The basis of our property rights
New Zealand has a strong survey and legal framework supporting land ownership and values. This means we can be confident of our property rights.
Four statutory officers ensure New Zealand's legal and survey system can be trusted. These statutory officers are employed by Toitū Te Whenua but operate independently.
The Surveyor-General sets standards for our survey systems, ensuring that we can rely on land boundaries and location information. They also administer the naming of places and support the Electoral Commission’s setting of electoral boundaries. The Surveyor-General is the chair of the New Zealand Geographic Board Ngā Pou Taunaha o Aotearoa.

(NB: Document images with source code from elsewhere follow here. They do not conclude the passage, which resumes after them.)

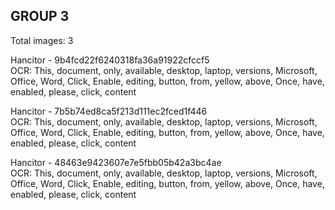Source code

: ## GROUP 3
Total images: 3  

Hancitor - 9b4fcd22f6240318fa36a91922cfccf5  
OCR: This, document, only, available, desktop, laptop, versions, Microsoft, Office, Word, Click, Enable, editing, button, from, yellow, above, Once, have, enabled, please, click, content  

Hancitor - 7b5b74ed8ca5f213d111ec2fced1f446  
OCR: This, document, only, available, desktop, laptop, versions, Microsoft, Office, Word, Click, Enable, editing, button, from, yellow, above, Once, have, enabled, please, click, content  

Hancitor - 48463e9423607e7e5fbb05b42a3bc4ae  
OCR: This, document, only, available, desktop, laptop, versions, Microsoft, Office, Word, Click, Enable, editing, button, from, yellow, above, Once, have, enabled, please, click, content  

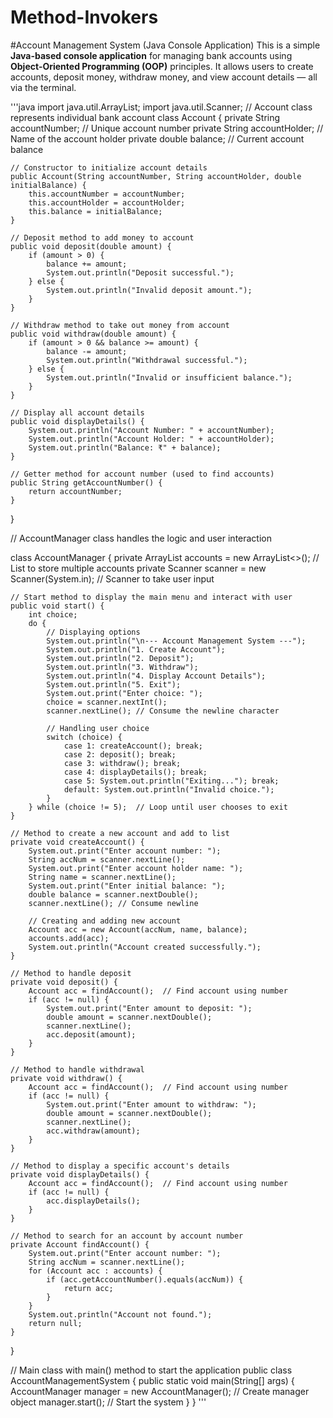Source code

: # Method-Invokers


#Account Management System (Java Console Application)
This is a simple **Java-based console application** for managing bank accounts using **Object-Oriented Programming (OOP)** principles. It allows users to create accounts, deposit money, withdraw money, and view account details — all via the terminal.


'''java
import java.util.ArrayList;
import java.util.Scanner;
// Account class represents individual bank account
class Account {
    private String accountNumber;     // Unique account number
    private String accountHolder;     // Name of the account holder
    private double balance;           // Current account balance

    // Constructor to initialize account details
    public Account(String accountNumber, String accountHolder, double initialBalance) {
        this.accountNumber = accountNumber;
        this.accountHolder = accountHolder;
        this.balance = initialBalance;
    }

    // Deposit method to add money to account
    public void deposit(double amount) {
        if (amount > 0) {
            balance += amount;
            System.out.println("Deposit successful.");
        } else {
            System.out.println("Invalid deposit amount.");
        }
    }

    // Withdraw method to take out money from account
    public void withdraw(double amount) {
        if (amount > 0 && balance >= amount) {
            balance -= amount;
            System.out.println("Withdrawal successful.");
        } else {
            System.out.println("Invalid or insufficient balance.");
        }
    }

    // Display all account details
    public void displayDetails() {
        System.out.println("Account Number: " + accountNumber);
        System.out.println("Account Holder: " + accountHolder);
        System.out.println("Balance: ₹" + balance);
    }

    // Getter method for account number (used to find accounts)
    public String getAccountNumber() {
        return accountNumber;
    }
}

// AccountManager class handles the logic and user interaction


class AccountManager {
    private ArrayList<Account> accounts = new ArrayList<>();  // List to store multiple accounts
    private Scanner scanner = new Scanner(System.in);         // Scanner to take user input

    // Start method to display the main menu and interact with user
    public void start() {
        int choice;
        do {
            // Displaying options
            System.out.println("\n--- Account Management System ---");
            System.out.println("1. Create Account");
            System.out.println("2. Deposit");
            System.out.println("3. Withdraw");
            System.out.println("4. Display Account Details");
            System.out.println("5. Exit");
            System.out.print("Enter choice: ");
            choice = scanner.nextInt();
            scanner.nextLine(); // Consume the newline character

            // Handling user choice
            switch (choice) {
                case 1: createAccount(); break;
                case 2: deposit(); break;
                case 3: withdraw(); break;
                case 4: displayDetails(); break;
                case 5: System.out.println("Exiting..."); break;
                default: System.out.println("Invalid choice.");
            }
        } while (choice != 5);  // Loop until user chooses to exit
    }

    // Method to create a new account and add to list
    private void createAccount() {
        System.out.print("Enter account number: ");
        String accNum = scanner.nextLine();
        System.out.print("Enter account holder name: ");
        String name = scanner.nextLine();
        System.out.print("Enter initial balance: ");
        double balance = scanner.nextDouble();
        scanner.nextLine(); // Consume newline

        // Creating and adding new account
        Account acc = new Account(accNum, name, balance);
        accounts.add(acc);
        System.out.println("Account created successfully.");
    }

    // Method to handle deposit
    private void deposit() {
        Account acc = findAccount();  // Find account using number
        if (acc != null) {
            System.out.print("Enter amount to deposit: ");
            double amount = scanner.nextDouble();
            scanner.nextLine();
            acc.deposit(amount);
        }
    }

    // Method to handle withdrawal
    private void withdraw() {
        Account acc = findAccount();  // Find account using number
        if (acc != null) {
            System.out.print("Enter amount to withdraw: ");
            double amount = scanner.nextDouble();
            scanner.nextLine();
            acc.withdraw(amount);
        }
    }

    // Method to display a specific account's details
    private void displayDetails() {
        Account acc = findAccount();  // Find account using number
        if (acc != null) {
            acc.displayDetails();
        }
    }

    // Method to search for an account by account number
    private Account findAccount() {
        System.out.print("Enter account number: ");
        String accNum = scanner.nextLine();
        for (Account acc : accounts) {
            if (acc.getAccountNumber().equals(accNum)) {
                return acc;
            }
        }
        System.out.println("Account not found.");
        return null;
    }
}

// Main class with main() method to start the application
public class AccountManagementSystem {
    public static void main(String[] args) {
        AccountManager manager = new AccountManager();  // Create manager object
        manager.start();  // Start the system
    }
} '''





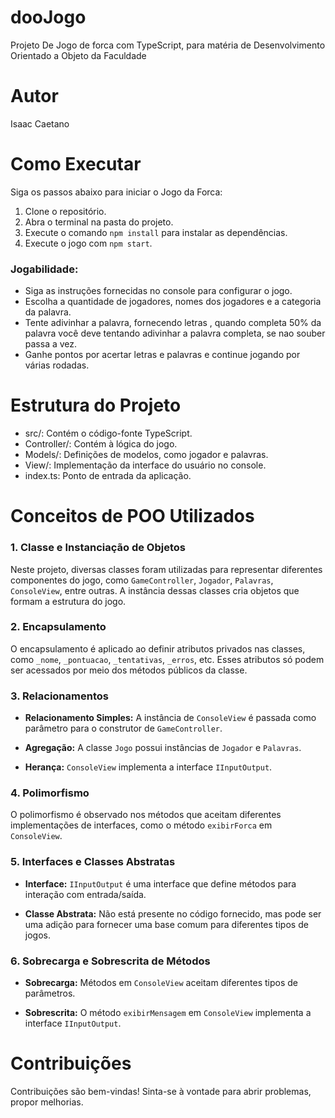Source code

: # dooJogo
Projeto De Jogo de forca com TypeScript, para matéria de Desenvolvimento Orientado a Objeto da Faculdade

# Autor
Isaac Caetano 

# Como Executar

Siga os passos abaixo para iniciar o Jogo da Forca:

1. Clone o repositório.
2. Abra o terminal na pasta do projeto.
3. Execute o comando `npm install` para instalar as dependências.
4. Execute o jogo com `npm start`.


### Jogabilidade:

* Siga as instruções fornecidas no console para configurar o jogo.
* Escolha a quantidade de jogadores, nomes dos jogadores e a categoria da palavra.
* Tente adivinhar a palavra, fornecendo letras , quando completa 50% da palavra você deve tentando adivinhar a palavra completa, se nao souber passa a vez.
* Ganhe pontos por acertar letras e palavras e continue jogando por várias rodadas.
  
# Estrutura do Projeto

* src/: Contém o código-fonte TypeScript.
* Controller/: Contém   à lógica do jogo.
* Models/: Definições de modelos, como jogador e palavras.
* View/: Implementação da interface do usuário no console.
* index.ts: Ponto de entrada da aplicação.

# Conceitos de POO Utilizados

### 1. Classe e Instanciação de Objetos

Neste projeto, diversas classes foram utilizadas para representar diferentes componentes do jogo, como `GameController`, `Jogador`, `Palavras`, `ConsoleView`, entre outras. A instância dessas classes cria objetos que formam a estrutura do jogo.

### 2. Encapsulamento

O encapsulamento é aplicado ao definir atributos privados nas classes, como `_nome`, `_pontuacao`, `_tentativas`, `_erros`, etc. Esses atributos só podem ser acessados por meio dos métodos públicos da classe.

### 3. Relacionamentos

- **Relacionamento Simples:** A instância de `ConsoleView` é passada como parâmetro para o construtor de `GameController`.
  
- **Agregação:** A classe `Jogo` possui instâncias de `Jogador` e `Palavras`.

- **Herança:** `ConsoleView` implementa a interface `IInputOutput`.

### 4. Polimorfismo

O polimorfismo é observado nos métodos que aceitam diferentes implementações de interfaces, como o método `exibirForca` em `ConsoleView`.

### 5. Interfaces e Classes Abstratas

- **Interface:** `IInputOutput` é uma interface que define métodos para interação com entrada/saída.
  
- **Classe Abstrata:** Não está presente no código fornecido, mas pode ser uma adição para fornecer uma base comum para diferentes tipos de jogos.

### 6. Sobrecarga e Sobrescrita de Métodos

- **Sobrecarga:** Métodos em `ConsoleView` aceitam diferentes tipos de parâmetros.
  
- **Sobrescrita:** O método `exibirMensagem` em `ConsoleView` implementa a interface `IInputOutput`.


# Contribuições

Contribuições são bem-vindas! Sinta-se à vontade para abrir problemas, propor melhorias.
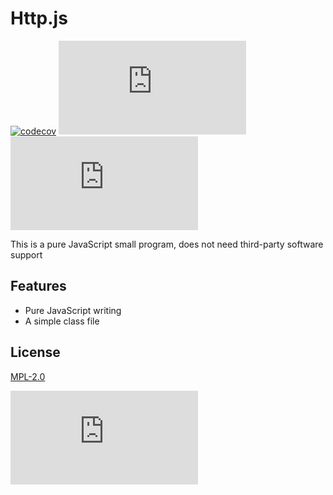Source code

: # Http.js

[![codecov](https://codecov.io/gh/yakeing/Http.js/branch/master/graph/badge.svg)](https://codecov.io/gh/yakeing/Http.js)
[![TAG](https://img.shields.io/github/v/tag/yakeing/Http.js?color=28a745&logo=github)](../../releases)
[![NPM](https://img.shields.io/npm/v/yakeing/Http.js?color=CB3837&logo=NPM)](https://www.npmjs.com/package/Http.js)

This is a pure JavaScript small program, does not need third-party software support

## Features

- Pure JavaScript writing
- A simple class file

## License

[MPL-2.0](LICENSE)

[![license](https://badgen.net/github/license/yakeing/Http.js?color=FE7D37&icon=github)](LICENSE)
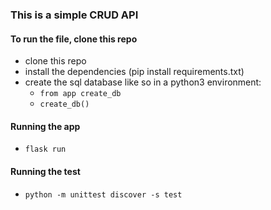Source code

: ### This is a simple CRUD API
#### To run the file, clone this repo
- clone this repo 
- install the dependencies (pip install requirements.txt)
- create the sql database like so in a python3 environment:
  - `from app create_db`
  - `create_db()`
#### Running the app
  - `flask run`
  
#### Running the test
- `python -m unittest discover -s test`
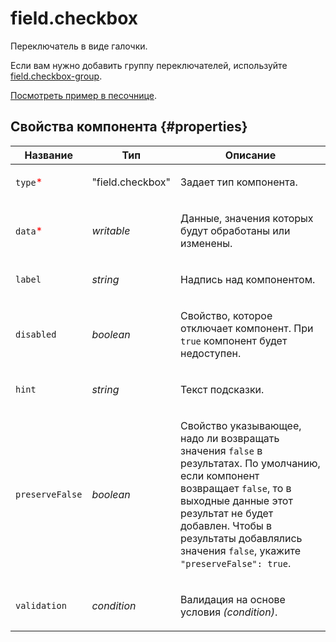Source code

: # field.checkbox

Переключатель в виде галочки.

Если вам нужно добавить группу переключателей, используйте [field.checkbox-group](field.checkbox-group.md).

[Посмотреть пример в песочнице](https://clck.ru/T6Vii).

## Свойства компонента {#properties}

| Название                                 | Тип              | Описание                                                                                                                                                                                                                                                                  |
| ---------------------------------------- | ---------------- | ------------------------------------------------------------------------------------------------------------------------------------------------------------------------------------------------------------------------------------------------------------------------- |
| `type`<span style="color: red">\*</span> | "field.checkbox" | <p>Задает тип компонента.</p>                                                                                                                                                                                                                                             |
| `data`<span style="color: red">\*</span> | _writable_       | <p>Данные, значения которых будут обработаны или изменены.</p>                                                                                                                                                                                                            |
| `label`                                  | _string_         | <p>Надпись над компонентом.</p>                                                                                                                                                                                                                                           |
| `disabled`                               | _boolean_        | <p>Свойство, которое отключает компонент. При `true` компонент будет недоступен.</p>                                                                                                                                                                                      |
| `hint`                                   | _string_         | <p>Текст подсказки.</p>                                                                                                                                                                                                                                                   |
| `preserveFalse`                          | _boolean_        | <p>Свойство указывающее, надо ли возвращать значения `false` в результатах. По умолчанию, если компонент возвращает `false`, то в выходные данные этот результат не будет добавлен. Чтобы в результаты добавлялись значения `false`, укажите `"preserveFalse": true`.</p> |
| `validation`                             | _condition_      | <p>Валидация на основе условия <em>(condition)</em>.</p>                                                                                                                                                                                                                  |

The Valuer-General regulates the rating valuations industry. This includes administering the Valuers Registration Board (which regulates registered valuers) and ensuring district valuation rolls are maintained. The Valuer-General is the chair of the Valuers Registration Board and sits on the council of the New Zealand Institute of Valuers.
The Registrar-General of Land oversees New Zealand’s land rights registration system. They also provide policy advice and administer claims and reviews under the Land Transfer Act 2017.
The Commissioner of Crown Lands exercises rights of ownership and has statutory responsibility for Crown land. This means they are the landlord for Crown pastoral lessees, and are responsible for consenting to activities on Crown land. The Commissioner of Crown Lands also has responsibilities under Treaty settlement legislation.
New Zealand Geographic Board Ngā Pou Taunaha o Aotearoa
The New Zealand Geographic Board is our national place naming authority. It meets several times each year to assign official place names in New Zealand, its offshore islands and continental shelf, and the Ross Dependency of Antarctica.